THIS week two members of the Dáil, Mick Wallace and Clare Daly, were convicted of entering a restricted area at Shannon Airport.
They were fined €2,000 each and given 30 days to pay or face 30 days in jail. In a reaction that shows complete contempt, and a dangerous lack of understanding of how a parliamentary democracy works or, more importantly, is sustained, both declared that they would not pay the fines. “I wouldn’t pay that fine to save my life,” declared Mr Wallace.
This amateur-theatrical bravado may seem a well-deserved swipe at the establishment but it is the kind of foolishness that dangerously undermines our political system and, ironically, gives succor to those who oppose the kind of reform our way of doing politics so badly needs.
This is not the first time Mr Wallace has shown he imagines our laws to be flexible should his circumstances require. Infamously he underpaid Vat to the tune of €1.4m.

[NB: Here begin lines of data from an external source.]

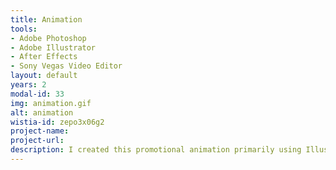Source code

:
 ```yaml
---
title: Animation
tools:
- Adobe Photoshop
- Adobe Illustrator
- After Effects
- Sony Vegas Video Editor
layout: default
years: 2
modal-id: 33
img: animation.gif
alt: animation
wistia-id: zepo3x06g2
project-name: 
project-url: 
description: I created this promotional animation primarily using Illustrator and Sony Vegas.  
---
```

Just as in so many other instances where the State actually incurs costs because people sanctioned by the courts refuse to pay fines, this case would be resolved by legislation that allowed the State to take the fines — and the costs involved in collecting them — from an individual’s income or assets.
It is intolerable though that two people elected to our parliament should show such cavalier disdain for our justice system. They were elected to uphold it or reform it where they deem necessary. Their behaviour is shameful.